Die letzte Phase des Überentwicklungsurbanismus zwischen 1975 und 1985 fand “demokratisch“ statt, mit dem Boom der Suburbanisierung und der industriellen Krise. Dies war die letzte Periode des Klassenkampfes und die der Vereinigung der politischen Interessen mit jenen des Bausektors, die Periode der Korruption, die die Parteien finanzierte und die Führer bereicherte. Von 1979 an, dem Jahr der Gemeindewahlen, haben sich die Parteien bemüht, die Quartiersbewegungen aufzulösen und das, was davon übrigblieb, war nicht einmal mehr der Schatten von ihr. Die lokalen Verwaltungen und die der autonomen Provinzen hatten den Grundmarkt entdeckt und nutzten ihn in Übereinstimmung mit den Spekulanten, um sich zu finanzieren; so vollendeten sie das Werk der Überentwicklungsphase. Aus diesem Grund kamen die Allgemeinen Pläne zur Städtischen Einrichtung der sogenannten demokratischen Gemeinderäte erst spät auf und beschränkten sie sich darauf, den Schwächen abzuhelfen, Anschlüsse zu verbessern und Parkplätze zu bauen (was zu der Zeit “urbanismo de zurcidora“ [“Patchwork-Urbanismus“] genannt wurde). Die neue herrschende Klasse verfestigte sich in Spanien eher durch Immobilienspekulation und politische Korruption, als durch Börsenspekulationen. 1989 stieg der Wohnungspreis abrupt um 25.7% an. Seitdem haben sich die Preise versechsfacht, der Anstieg ist an der Küste und in den Hauptstädten am grössten. Es erstaunt auch nicht, dass beispielsweise der städtische Boden von Pays Valencien während den letzten zehn Jahren um 60% anwuchs, vor allem jener von Zweitresidenzen, Golfplätzen, Nationalstrassen und Autobahnen, Jachthäfen, grossen Flächen und Mülldeponien; die Nachhaltigkeit des von den Herrschenden geförderten Lebensstils deutlich aufzeigend.

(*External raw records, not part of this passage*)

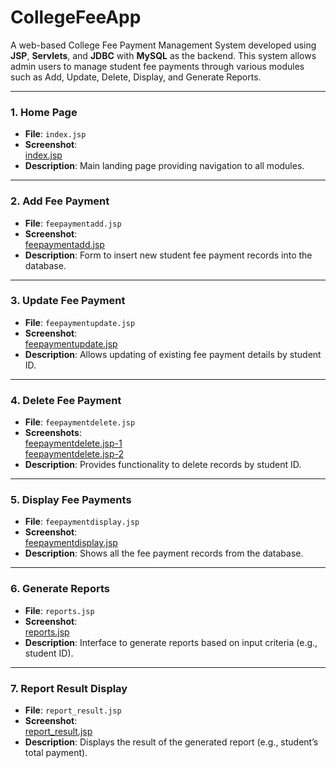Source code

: # CollegeFeeApp

A web-based College Fee Payment Management System developed using **JSP**, **Servlets**, and **JDBC** with **MySQL** as the backend. This system allows admin users to manage student fee payments through various modules such as Add, Update, Delete, Display, and Generate Reports.

---


### 1. **Home Page**
- **File**: `index.jsp`
- **Screenshot**:  
  [index.jsp](https://github.com/Karthikrajaurs/CollegeFeeApp/blob/main/Screenshot%202025-05-29%20173839.png)
- **Description**: Main landing page providing navigation to all modules.

---

### 2. **Add Fee Payment**
- **File**: `feepaymentadd.jsp`
- **Screenshot**:  
  [feepaymentadd.jsp](https://github.com/Karthikrajaurs/CollegeFeeApp/blob/main/Screenshot%202025-05-29%20173932.png)
- **Description**: Form to insert new student fee payment records into the database.

---

### 3. **Update Fee Payment**
- **File**: `feepaymentupdate.jsp`
- **Screenshot**:  
  [feepaymentupdate.jsp](https://github.com/Karthikrajaurs/CollegeFeeApp/blob/main/Screenshot%202025-05-29%20174223.png)
- **Description**: Allows updating of existing fee payment details by student ID.

---

### 4. **Delete Fee Payment**
- **File**: `feepaymentdelete.jsp`
- **Screenshots**:  
  [feepaymentdelete.jsp-1](https://github.com/Karthikrajaurs/CollegeFeeApp/blob/main/Screenshot%202025-05-29%20174029.png)  
  [feepaymentdelete.jsp-2](https://github.com/Karthikrajaurs/CollegeFeeApp/blob/main/Screenshot%202025-05-29%20174116.png)
- **Description**: Provides functionality to delete records by student ID.

---

### 5. **Display Fee Payments**
- **File**: `feepaymentdisplay.jsp`
- **Screenshot**:  
  [feepaymentdisplay.jsp](https://github.com/Karthikrajaurs/CollegeFeeApp/blob/main/Screenshot%202025-05-29%20174029.png)
- **Description**: Shows all the fee payment records from the database.

---

### 6. **Generate Reports**
- **File**: `reports.jsp`
- **Screenshot**:  
  [reports.jsp](https://github.com/Karthikrajaurs/CollegeFeeApp/blob/main/Screenshot%202025-05-29%20174458.png)
- **Description**: Interface to generate reports based on input criteria (e.g., student ID).

---

### 7. **Report Result Display**
- **File**: `report_result.jsp`
- **Screenshot**:  
  [report_result.jsp](https://github.com/Karthikrajaurs/CollegeFeeApp/blob/main/Screenshot%202025-05-29%20174512.png)
- **Description**: Displays the result of the generated report (e.g., student’s total payment).
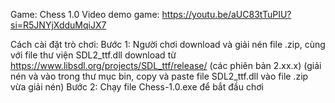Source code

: Game: Chess 1.0
Video demo game: https://youtu.be/aUC83tTuPIU?si=R5JNYjXdduMqiJX7

Cách cài đặt trò chơi:
Bước 1: Người chơi download và giải nén file .zip, cùng với file thư viện SDL2_ttf.dll download từ https://www.libsdl.org/projects/SDL_ttf/release/ (các phiên bản 2.xx.x) (giải nén và vào trong thư mục bin, copy và paste file SDL2_ttf.dll vào file .zip vừa giải nén)
Bước 2: Chạy file Chess-1.0.exe để bắt đầu chơi
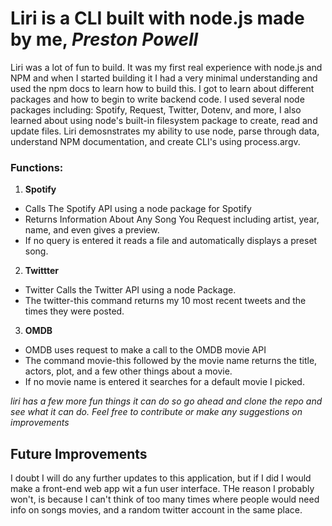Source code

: # Liri is a CLI built with node.js made by me, *Preston Powell*

Liri was a lot of fun to build. It was my first real experience with node.js and NPM and when I started building it I had a very minimal understanding and used the npm docs to learn how to build this. I got to learn about different packages and how to begin to write backend code. I used several node packages including: Spotify, Request, Twitter, Dotenv, and more, I also learned about using node's built-in filesystem package to create, read and update files. Liri demosnstrates my ability to use node, parse through data, understand NPM documentation, and create CLI's using process.argv.

### Functions:

1. **Spotify**
  * Calls The Spotify API using a node package for Spotify
  * Returns Information About Any Song You Request including artist, year, name, and even gives a preview.
  * If no query is entered it reads a file and automatically displays a preset song.
  
2. **Twittter**
  * Twitter Calls the Twitter API using a node Package.
  * The twitter-this command returns my 10 most recent tweets and the times they were posted.

3. **OMDB**
  * OMDB uses request to make a call to the OMDB movie API
  * The command movie-this followed by the movie name returns the title, actors, plot, and a few other things about a movie.
  * If no movie name is entered it searches for a default movie I picked.
  
*liri has a few more fun things it can do so go ahead and clone the repo and see what it can do. Feel free to contribute or make any suggestions on improvements*

## Future Improvements

I doubt I will do any further updates to this application, but if I did I would make a front-end web app wit  a fun user interface. THe reason I probably won't, is because I can't think of too many times where people would need info on songs movies, and a random twitter account in the same place.  
  
  
 

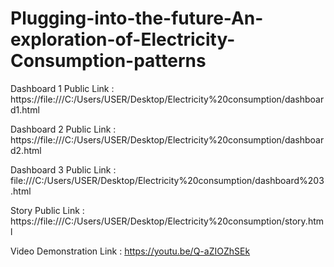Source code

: # Plugging-into-the-future-An-exploration-of-Electricity-Consumption-patterns


Dashboard 1 Public Link : https://file:///C:/Users/USER/Desktop/Electricity%20consumption/dashboard1.html 

Dashboard 2 Public Link : https://file:///C:/Users/USER/Desktop/Electricity%20consumption/dashboard2.html

Dashboard 3 Public Link : file:///C:/Users/USER/Desktop/Electricity%20consumption/dashboard%203.html



Story Public Link : https://file:///C:/Users/USER/Desktop/Electricity%20consumption/story.html


Video Demonstration Link : https://youtu.be/Q-aZIOZhSEk



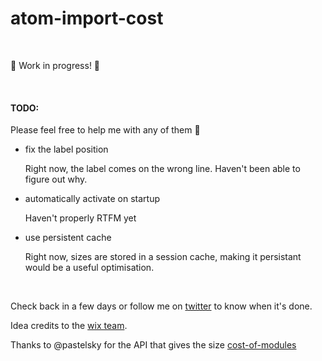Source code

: # atom-import-cost

&nbsp;

🚧 Work in progress! 🚧

&nbsp;

#### TODO:

Please feel free to help me with any of them 🙈

- fix the label position

  Right now, the label comes on the wrong line. Haven't been able to figure out why.

- automatically activate on startup

  Haven't properly RTFM yet

- use persistent cache

  Right now, sizes are stored in a session cache, making it persistant would be a useful optimisation.

&nbsp;

Check back in a few days or follow me on [twitter](https://twitter.com/siddharthkp) to know when it's done.


Idea credits to the [wix team](https://github.com/wix/vscode-import-cost#import-cost-vscode-extension--).

Thanks to @pastelsky for the API that gives the size [cost-of-modules](cost-of-modules.herokuapp.com)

Die neuen Technologien ermöglichten die Globalisierung und die Auflösung der alten Arbeiterklasse; die Formation neuer Eliten fand nach ihrem Niedergang statt. Ihre Erkennungsmerkmale sind der Computer, das Mobiltelefon und die Hast. Geboren durch die Fusion von Verwaltung, Politik und Finanzwesen verlangten sie nach einem neuen Städtemodell, leer, mechanisch, uniformisiert, sich vom urbanen Gebiet ernährend. Eine Parasitenstadt, ohne Arbeiter; eine Tiranopolis mit einem zum Museum gemachten Zentrum und festivalisierten öffentlichen Räumen, mit “Öffnungen zum Meer“, technologischen Fetischismen, Hochgeschwindigkeitszügen, gigantischen Türmen, Megahäfen und Flughäfen. Eine Stadt mit fügsamen Bewohnern, deren politisch-finanzieller Gipfel hinter neuen Zentralzonen verhüllt bleibt, das heisst, hinter grossen Handelszentren, den Kathedralen des Konsums, die das Quartierleben neu ordnen. Eine Stadt von Autofahrern, Geschäftsmännern, Käufern und Pensionierten, in der sich jeder Bewohner als Besucher, Kunde oder Passant zu fühlen hat. Ein Stadtbild, das sich als Ware anbietet, das sich bemüht, Touristen anzuziehen, Kapital zu ergattern und Yuppies zu verführen (Barcelona ging zwischen 1990 und 2000 von 2.5 Millionen zu 8 Millionen Hotelübernächtigungen über). Kurzum, eine Stadt so wie wir sie heute kennen. Eine Stadt von Führungspersonal in ständiger Bewegung, denn eines der Merkmale der Mitglieder der neuen Klasse ist, dass sie nur an ihrer Stelle sind, wenn sie zirkulieren. Eine Stadt also, deren grosse Infrastrukturen das letzte Wort haben: die M-30‘s, die “oberen“ und “unteren“ rondas 2 und die Ringstrassen auf der einen Seite; den TGV, die Megahäfen und die transkontinentalen Flughäfen auf der anderen.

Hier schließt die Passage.